The amateur production I saw on Saturday was excellent (congratulations, Shoreham Players!) and a reminder of what a skilled craftsman Rattigan is; in the opening scene the disgraced naval cadet Ronnie returns to the family home from college two days early, unseen except by the maid. When the family return from church, they don't know he has gone to hide in the garden -- but the audience knows it, and senses that something is deeply amiss. Dramatic irony of this kind and the use of subtext to disguise passionate feeling are the twin hallmarks of Rattigan's writing. The main plot of the play isn't about love and passion, but the emotions in the Winslow family get increasingly raw as the parents squabble, the sister's engagement is called off, the elder brother has to leave Oxford and the maid risks the sack as they fight to clear Ronnie's name. Rattigan raises the stakes all the time without forcing his very ordinary middle class English characters to betray their stiff-upper-lip background. The emotions get increasingly intense, but they largely remain below the surface of the dialogue. Catherine, Ronnie's sister, is the most interesting and fully created character in the play -- a suffragette whose personal dilemma is finely balanced and exquisitely expressed. As the member of the family with most to lose, she nonetheless opts to back her father's legal battle on behalf of his son and is furious when he suggests giving up. The price she pays is the loss of her fiance, a dullish army officer. Rattigan delicately shows her initial prejudice against Sir Robert Morton, the 'cold fish' of a Tory barrister whose dramatic decision to take on the case forms the climax of Act One. Later on she realises she has misjudged Morton; there's a subtle hint of mutual attraction between these political opposites in the scene which Rattigan uses to end the play. While the rest of the family celebrate the legal win, Catherine sits there seemingly devastated by the news that the despised and supercilious Morton has turned down the chance to be Lord Chief Justice in order to fight the Winslow boy's case.

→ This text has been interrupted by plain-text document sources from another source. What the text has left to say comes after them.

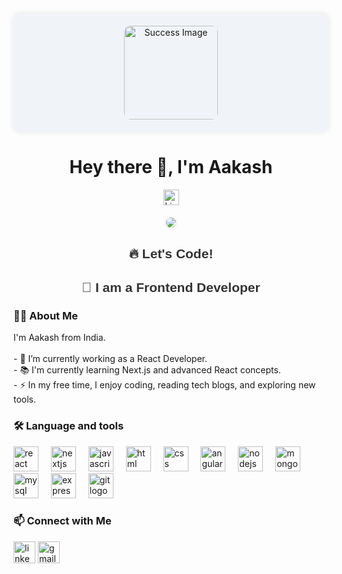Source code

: <div align="center" style="background-color:#f0f4f8; padding:20px; border-radius:10px; box-shadow: 0 0 10px rgba(0, 0, 0, 0.1);">
  <img height="150" src="https://media.istockphoto.com/id/1025929386/vector/successful-young-man-holding-using-laptop-computer-and-showing-gesturing-thumbs-up-sign.jpg?s=612x612&w=0&k=20&c=7tEJ-O7cEX-j84H-g60WV-991sL0t8P0WlaY7PxBJn8=" alt="Success Image" style="border-radius:10px;" />
</div>

<h1 align="center">Hey there 👋, I'm Aakash</h1>

<div align="center">
  <a href="https://www.linkedin.com/in/aakashkr97" target="_blank" style="text-decoration:none;">
    <img src="https://img.shields.io/static/v1?message=LinkedIn&logo=linkedin&label=&color=0077B5&logoColor=white&labelColor=&style=for-the-badge" height="25" alt="LinkedIn logo" />
  </a>
</div>

<div align="center" style="margin-top: 20px;">
  <img src="https://visitor-badge.laobi.icu/badge?page_id=aakash.aakash&" style="border-radius:10px; box-shadow: 0 0 5px rgba(0, 0, 0, 0.1);" />
</div>

<div align="center" style="margin-top: 30px;">
  <h2 style="color:#333; font-family:Arial, sans-serif;">🔥 Let's Code!</h2>
</div>

<div align="center" style="margin-top: 30px;">
  <h2 style="color:#333; font-family:Arial, sans-serif;">🚀 I am a Frontend Developer</h2>
  
</div>

<h3 align="left">👩‍💻 About Me</h3>

<p align="left">I'm Aakash from India.<br><br>- 🔭 I’m currently working as a React Developer.<br>- 📚 I'm currently learning Next.js and advanced React concepts.<br>- ⚡ In my free time, I enjoy coding, reading tech blogs, and exploring new tools.</p>

<h3 align="left">🛠 Language and tools</h3>

<div align="left">
  <img src="https://cdn.jsdelivr.net/gh/devicons/devicon/icons/react/react-original-wordmark.svg" height="40" alt="react logo" />
  <img width="12" />
  <img src="https://cdn.jsdelivr.net/gh/devicons/devicon/icons/nextjs/nextjs-line.svg" height="40" alt="nextjs logo" />
  <img width="12" />
  <img src="https://cdn.jsdelivr.net/gh/devicons/devicon/icons/javascript/javascript-original.svg" height="40" alt="javascript logo" />
  <img width="12" />
  <img src="https://cdn.jsdelivr.net/gh/devicons/devicon/icons/html5/html5-original-wordmark.svg" height="40" alt="html logo" />
  <img width="12" />
  <img src="https://cdn.jsdelivr.net/gh/devicons/devicon/icons/css3/css3-original-wordmark.svg" height="40" alt="css logo" />
  <img width="12" />
  <img src="https://cdn.jsdelivr.net/gh/devicons/devicon/icons/angularjs/angularjs-original.svg" height="40" alt="angular logo" />
  <img width="12" />
  <img src="https://cdn.jsdelivr.net/gh/devicons/devicon/icons/nodejs/nodejs-original-wordmark.svg" height="40" alt="nodejs logo" />
  <img width="12" />
  <img src="https://cdn.jsdelivr.net/gh/devicons/devicon/icons/mongodb/mongodb-original-wordmark.svg" height="40" alt="mongodb logo" />
  <img width="12" />
  <img src="https://cdn.jsdelivr.net/gh/devicons/devicon/icons/mysql/mysql-original-wordmark.svg" height="40" alt="mysql logo" />
  <img width="12" />
  <img src="https://cdn.jsdelivr.net/gh/devicons/devicon/icons/express/express-original-wordmark.svg" height="40" alt="express logo" />
  <img width="12" />
  <img src="https://cdn.jsdelivr.net/gh/devicons/devicon/icons/git/git-original-wordmark.svg" height="40" alt="git logo" />
</div>



<h3 align="left">📫 Connect with Me</h3>

<div align="left">
  <a href="https://www.linkedin.com/in/aakashkr97" target="_blank" style="text-decoration:none;">
    <img src="https://img.shields.io/static/v1?message=LinkedIn&logo=linkedin&label=&color=0077B5&logoColor=white&labelColor=&style=for-the-badge" height="35" alt="linkedin logo" />
  </a>
  <a href="mailto:aakashkr97@gmail.com" target="_blank" style="text-decoration:none;">
    <img src="https://img.shields.io/static/v1?message=Gmail&logo=gmail&label=&color=D14836&logoColor=white&labelColor=&style=for-the-badge" height="35" alt="gmail logo" />
  </a>
</div>

<br clear="both">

Having seen quite a few Rattigan plays in 2011, the year of his centenary, I wasn't surprised by his theatrical skill in The Winslow Boy. How many authors can create all the tension and suspense of a court case without actually setting any of the scenes in the courtroom? What surprised me was the play's very contemporary theme. 'Let right be done' is the theme of the legal battle against the odds which Ronnie Winslow's father launches to clear his son's name. Rattigan dedicated the play to the young Master Paul Channon, the son of his wealthy Tory lover 'Chips' Channon, 'in the hope that he will live to see a world in which this play will point no moral'. Rattigan, it shouldn't be forgotten, was a liberal leftwinger, not a crusty Tory, despite his champagne lifestyle. What is important in the story of Ronnie is not whether or not he stole a five shilling postal order, but whether he has the right to a fair trial in the face of the 'despotism' of a government bureaucracy which has closed ranks and condemned him without a hearing. Sounds familiar? Of course it does. You don't have to be an expert on the European Convention of Human Rights and the Human Rights Act, neither of which had been written when Rattigan wrote the play, to understand the need for them. While the Daily Mail, the Sun and large elements of the Conservative party want to scrap these vital guarantees, Rattigan's play reminds us that sometimes the respectable middle classes need their rights protected too, for the most unexpected reasons. 'No one party has a monopoly of concern for individual liberty. On that issue all parties are united,' Sir Robert tells Catherine in the final scene. She is unpersuaded: 'Only some people from all parties,' she counters. 'That is a wise remark. We can only hope, then, that those same people will always prove enough people,' he replies.